------ Listed records
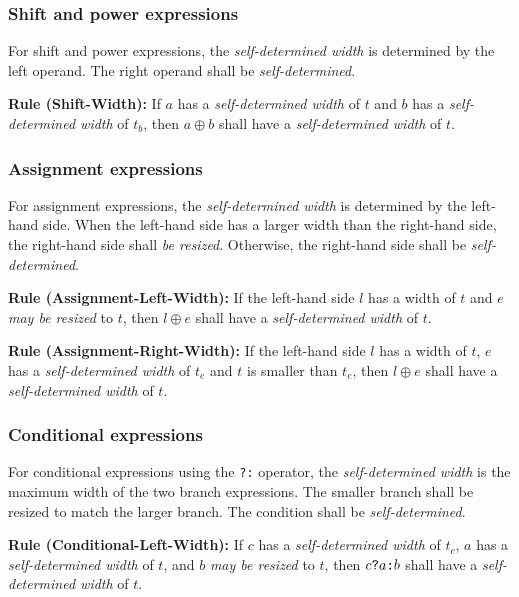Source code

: \documentclass{article}
\newcommand{\sds}{\emph{self-determined width}}
\newcommand{\mbr}{\emph{may be resized}}
\newenvironment{typingrule}[1]%
{\par\noindent\textbf{Rule (#1):} }%
{\par}
\begin{document}
\subsubsection{Shift and power expressions}%

For shift and power expressions, the \sds{} is determined
by the left operand. The right operand shall be \emph{self-determined}.

\begin{typingrule}{Shift-Width}
  If $a$ has a \sds{} of $t$ and $b$ has a
  \sds{} of $t_{b}$, then $a \oplus b$ shall have a
  \sds{} of $t$.
\end{typingrule}

\subsubsection{Assignment expressions}%

For assignment expressions, the \sds{} is determined by the
left-hand side. When the left-hand side has a larger width than the right-hand
side, the right-hand side shall \emph{be resized}. Otherwise, the right-hand
side shall be \emph{self-determined}.

\begin{typingrule}{Assignment-Left-Width}
  If the left-hand side $l$ has a width of $t$ and $e$ \mbr{} to
  $t$, then $l \oplus e$ shall have a \sds{} of $t$.
\end{typingrule}

\begin{typingrule}{Assignment-Right-Width}
  If the left-hand side $l$ has a width of $t$, $e$ has a
  \sds{} of $t_{e}$ and $t$ is smaller than $t_{e}$, then
  $l \oplus e$ shall have a \sds{} of $t$.
\end{typingrule}

\subsubsection{Conditional expressions}%

For conditional expressions using the \texttt{?:} operator, the
\sds{} is the maximum width of the two branch expressions.
The smaller branch shall be resized to match the larger branch. The condition
shall be \emph{self-determined}.

\begin{typingrule}{Conditional-Left-Width}
  If $c$ has a \sds{} of $t_{c}$, $a$ has a
  \sds{} of $t$, and $b$ \mbr{} to $t$,
  then $c \verb|?| a \verb|:| b$ shall have a \sds{} of
  $t$.
\end{typingrule}
\end{document}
------------
Exercise goal: When you copy the entries above, reproduce each line exactly and leave out any pictures.

Result below:
Source code

: \documentclass{article}
\newcommand{\sds}{\emph{self-determined width}}
\newcommand{\mbr}{\emph{may be resized}}
\newenvironment{typingrule}[1]%
{\par\noindent\textbf{Rule (#1):} }%
{\par}
\begin{document}
\subsubsection{Shift and power expressions}%

For shift and power expressions, the \sds{} is determined
by the left operand. The right operand shall be \emph{self-determined}.

\begin{typingrule}{Shift-Width}
  If $a$ has a \sds{} of $t$ and $b$ has a
  \sds{} of $t_{b}$, then $a \oplus b$ shall have a
  \sds{} of $t$.
\end{typingrule}

\subsubsection{Assignment expressions}%

For assignment expressions, the \sds{} is determined by the
left-hand side. When the left-hand side has a larger width than the right-hand
side, the right-hand side shall \emph{be resized}. Otherwise, the right-hand
side shall be \emph{self-determined}.

\begin{typingrule}{Assignment-Left-Width}
  If the left-hand side $l$ has a width of $t$ and $e$ \mbr{} to
  $t$, then $l \oplus e$ shall have a \sds{} of $t$.
\end{typingrule}

\begin{typingrule}{Assignment-Right-Width}
  If the left-hand side $l$ has a width of $t$, $e$ has a
  \sds{} of $t_{e}$ and $t$ is smaller than $t_{e}$, then
  $l \oplus e$ shall have a \sds{} of $t$.
\end{typingrule}

\subsubsection{Conditional expressions}%

For conditional expressions using the \texttt{?:} operator, the
\sds{} is the maximum width of the two branch expressions.
The smaller branch shall be resized to match the larger branch. The condition
shall be \emph{self-determined}.

\begin{typingrule}{Conditional-Left-Width}
  If $c$ has a \sds{} of $t_{c}$, $a$ has a
  \sds{} of $t$, and $b$ \mbr{} to $t$,
  then $c \verb|?| a \verb|:| b$ shall have a \sds{} of
  $t$.
\end{typingrule}
\end{document}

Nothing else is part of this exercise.